With the increased use of 3-D fracture simulators, the need for accurate and affordable formation stress tests has arose. One of the main factors in keeping the test cost down is conducting the stress test with water. In most formations the stress gradient is high enough (i.e. >0.433 psi/ft) that water can be used, but there are many formations (Berea, Weir, Devonian Shale) that have stress gradients lower than 0.433 psi/ft. When this situation occurs the hydrostatic pressure of the water can fracture the formation and the well goes on vacuum. This leads to problems establishing constant injection rates and pressures that are usually obtained before monitoring pressure falloff. In the past, formations with low stress gradients used nitrogen for the test fluid, thus keeping the hydrostatic pressure below frac gradient. This method works but is extremely cost prohibited.
This paper explains the problems that can occur when testing low stress gradient formations, and procedures that can be used to gain accurate formation stress profiles using water and a downhole shutoff tool with equalizing ports.
When formation stress tests are conducted with water, the standard procedure is to isolate the zone being tested with a bridge plug and packer or straddle packer. The formation is then broken down and a constant injection rate of 1/4 to 1/2 bpm is established. This rate is maintained until a constant injection pressure is reached, At this point a plug is lowered into a seating nipple, isolating the zone. A surface readout gauge monitors the bottomhole pressure below the plug so that the pressure falloff can be recorded and evaluated in real time.
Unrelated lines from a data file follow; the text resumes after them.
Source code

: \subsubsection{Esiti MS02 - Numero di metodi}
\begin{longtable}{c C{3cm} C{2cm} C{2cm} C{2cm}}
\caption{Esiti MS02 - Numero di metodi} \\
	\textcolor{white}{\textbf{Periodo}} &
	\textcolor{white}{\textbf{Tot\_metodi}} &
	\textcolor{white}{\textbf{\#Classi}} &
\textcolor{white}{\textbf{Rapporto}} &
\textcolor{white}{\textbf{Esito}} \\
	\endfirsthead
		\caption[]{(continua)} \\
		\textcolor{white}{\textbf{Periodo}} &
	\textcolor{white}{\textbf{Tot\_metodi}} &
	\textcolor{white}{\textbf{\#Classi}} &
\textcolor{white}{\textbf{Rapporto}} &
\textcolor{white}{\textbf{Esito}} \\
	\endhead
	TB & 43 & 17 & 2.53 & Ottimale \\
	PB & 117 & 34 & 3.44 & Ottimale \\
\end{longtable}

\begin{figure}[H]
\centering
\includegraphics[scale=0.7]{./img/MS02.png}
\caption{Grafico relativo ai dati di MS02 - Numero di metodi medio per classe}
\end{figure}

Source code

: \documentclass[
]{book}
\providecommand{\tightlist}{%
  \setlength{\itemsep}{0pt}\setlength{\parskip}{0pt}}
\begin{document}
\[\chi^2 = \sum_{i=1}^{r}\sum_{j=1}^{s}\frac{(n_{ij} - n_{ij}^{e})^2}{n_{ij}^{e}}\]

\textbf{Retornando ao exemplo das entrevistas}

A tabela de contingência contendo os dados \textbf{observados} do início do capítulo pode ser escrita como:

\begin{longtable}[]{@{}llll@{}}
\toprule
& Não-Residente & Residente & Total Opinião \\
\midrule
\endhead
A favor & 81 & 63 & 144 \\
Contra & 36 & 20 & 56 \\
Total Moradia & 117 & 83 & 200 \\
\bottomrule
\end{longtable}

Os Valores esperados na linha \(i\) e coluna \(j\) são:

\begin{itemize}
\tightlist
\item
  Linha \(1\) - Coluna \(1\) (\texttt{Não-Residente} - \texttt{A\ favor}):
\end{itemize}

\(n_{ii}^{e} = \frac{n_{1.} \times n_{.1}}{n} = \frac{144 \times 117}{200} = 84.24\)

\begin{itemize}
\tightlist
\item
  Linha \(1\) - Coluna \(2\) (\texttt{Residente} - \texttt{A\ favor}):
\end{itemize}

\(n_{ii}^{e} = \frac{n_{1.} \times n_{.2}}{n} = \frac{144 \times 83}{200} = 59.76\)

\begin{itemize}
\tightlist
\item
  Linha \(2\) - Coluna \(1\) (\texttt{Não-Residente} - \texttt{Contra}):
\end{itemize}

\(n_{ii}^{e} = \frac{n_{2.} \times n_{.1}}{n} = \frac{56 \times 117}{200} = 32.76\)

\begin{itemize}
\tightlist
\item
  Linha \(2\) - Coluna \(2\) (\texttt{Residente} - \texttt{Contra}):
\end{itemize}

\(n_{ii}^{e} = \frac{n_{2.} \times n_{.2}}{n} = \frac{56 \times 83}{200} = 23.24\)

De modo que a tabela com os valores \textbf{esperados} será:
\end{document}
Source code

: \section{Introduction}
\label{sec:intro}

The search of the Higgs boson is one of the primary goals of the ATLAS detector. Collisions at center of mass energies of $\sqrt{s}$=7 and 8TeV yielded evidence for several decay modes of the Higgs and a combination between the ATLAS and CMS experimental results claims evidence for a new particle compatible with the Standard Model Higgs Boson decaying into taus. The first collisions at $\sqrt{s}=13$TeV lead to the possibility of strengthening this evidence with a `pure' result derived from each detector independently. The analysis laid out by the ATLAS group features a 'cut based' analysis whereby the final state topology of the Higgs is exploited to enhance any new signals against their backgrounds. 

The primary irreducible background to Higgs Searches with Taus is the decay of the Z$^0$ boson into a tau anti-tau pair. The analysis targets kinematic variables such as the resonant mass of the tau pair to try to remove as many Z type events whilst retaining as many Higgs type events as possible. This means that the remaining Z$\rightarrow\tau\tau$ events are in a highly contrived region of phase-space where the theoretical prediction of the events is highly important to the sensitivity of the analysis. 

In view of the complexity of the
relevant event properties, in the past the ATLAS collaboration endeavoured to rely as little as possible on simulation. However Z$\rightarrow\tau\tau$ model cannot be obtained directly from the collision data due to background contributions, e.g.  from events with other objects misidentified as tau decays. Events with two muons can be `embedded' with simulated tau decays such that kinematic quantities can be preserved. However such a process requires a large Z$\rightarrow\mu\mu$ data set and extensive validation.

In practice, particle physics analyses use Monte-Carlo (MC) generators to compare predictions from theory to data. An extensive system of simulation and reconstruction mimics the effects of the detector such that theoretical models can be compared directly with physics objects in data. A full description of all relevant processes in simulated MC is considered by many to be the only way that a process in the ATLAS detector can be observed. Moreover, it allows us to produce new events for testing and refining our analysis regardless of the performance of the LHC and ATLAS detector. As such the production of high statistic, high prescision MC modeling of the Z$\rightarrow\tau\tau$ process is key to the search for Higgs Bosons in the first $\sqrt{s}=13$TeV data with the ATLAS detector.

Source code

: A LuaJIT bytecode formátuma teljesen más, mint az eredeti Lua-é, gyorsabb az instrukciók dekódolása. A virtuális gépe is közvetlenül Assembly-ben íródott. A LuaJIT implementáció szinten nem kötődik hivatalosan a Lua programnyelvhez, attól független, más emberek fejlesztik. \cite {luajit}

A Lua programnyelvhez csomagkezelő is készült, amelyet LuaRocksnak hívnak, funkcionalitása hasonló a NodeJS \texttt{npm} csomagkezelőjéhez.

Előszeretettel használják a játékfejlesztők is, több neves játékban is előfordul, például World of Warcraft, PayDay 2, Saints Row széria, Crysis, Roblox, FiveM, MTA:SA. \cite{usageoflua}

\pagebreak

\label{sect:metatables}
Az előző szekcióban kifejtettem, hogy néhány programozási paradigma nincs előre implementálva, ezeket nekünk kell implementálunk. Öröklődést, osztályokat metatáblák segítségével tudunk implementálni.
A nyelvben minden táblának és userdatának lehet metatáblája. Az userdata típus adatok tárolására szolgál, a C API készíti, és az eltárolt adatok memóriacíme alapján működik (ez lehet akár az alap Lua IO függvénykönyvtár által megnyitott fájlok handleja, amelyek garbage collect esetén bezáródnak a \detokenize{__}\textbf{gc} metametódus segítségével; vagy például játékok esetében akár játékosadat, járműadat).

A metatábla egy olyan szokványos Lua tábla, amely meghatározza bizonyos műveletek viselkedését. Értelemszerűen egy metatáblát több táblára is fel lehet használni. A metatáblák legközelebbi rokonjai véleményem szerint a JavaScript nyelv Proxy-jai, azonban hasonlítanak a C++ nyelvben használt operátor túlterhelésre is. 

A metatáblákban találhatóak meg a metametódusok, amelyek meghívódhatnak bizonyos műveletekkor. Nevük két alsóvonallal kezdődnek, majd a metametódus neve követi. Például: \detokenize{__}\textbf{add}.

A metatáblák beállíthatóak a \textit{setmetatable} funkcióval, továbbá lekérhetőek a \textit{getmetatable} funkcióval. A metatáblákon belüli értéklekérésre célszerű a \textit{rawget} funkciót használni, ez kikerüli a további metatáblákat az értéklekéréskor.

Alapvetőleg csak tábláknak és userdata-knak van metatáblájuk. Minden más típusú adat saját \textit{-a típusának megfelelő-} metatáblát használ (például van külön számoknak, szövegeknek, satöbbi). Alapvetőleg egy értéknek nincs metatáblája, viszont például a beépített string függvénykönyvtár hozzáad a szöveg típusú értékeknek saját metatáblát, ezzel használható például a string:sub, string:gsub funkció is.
When the engineer has determined that the fracture has closed, the plug is pulled out of the seating nipple. The above procedure is repeated until the engineer feels that adequate data has been obtained. The packer is then released and moved to the next zone of interest.
In formations with stress gradients lower than 0.433 psi/ft, fracture propagation starts as soon as the zone is broken down, This is due to the hydrostatic pressure exerted by the column of fluid being greater than the natural stress gradient of the rock. Fluid will be injected into the formation until the fluid level in the wellbore has fallen to the point where the hydrostatic pressure equals the propagation pressure. Because the fluid level is changIng over time, the hydrostatic pressure is also changing. This causes the injection rate to gradually decrease as the fluid level falls and makes obtaining a constant injection pressure impossible. The uncontrolled injection also causes larger fluid volumes to be placed into the formation. Typically about 1/2 to 2 bbl of fluid is injected, but if the formation goes on vacuum as much as 20 bbls can be injected before equilibrium is reached. In low permeability zones these large fluid volumes can increase closure time by hours.
By using a downhole shutoff tool with equalizing ports, injection rates and pressures can be controlled while conducting stress tests with water in low stress gradient zones.
The first step in conducting an in-situ stress test is to perforate and isolate each zone. Standard practice is to shoot four shots in a one foot interval in each formation that is to be tested. A bridge plug and packer or straddle packer is then run on tubing to isolate each zone. The zones are usually tested from the deepest to the shallowest, but they can be done in any order. This procedure is the same for normally or underpressured zones. When a downhole shutoff tool is used an Otis XN seating nipple is placed above the packer making sure there is enough clearance for a pressure memory gauge (MRO) to be run on the bottom of the tool string.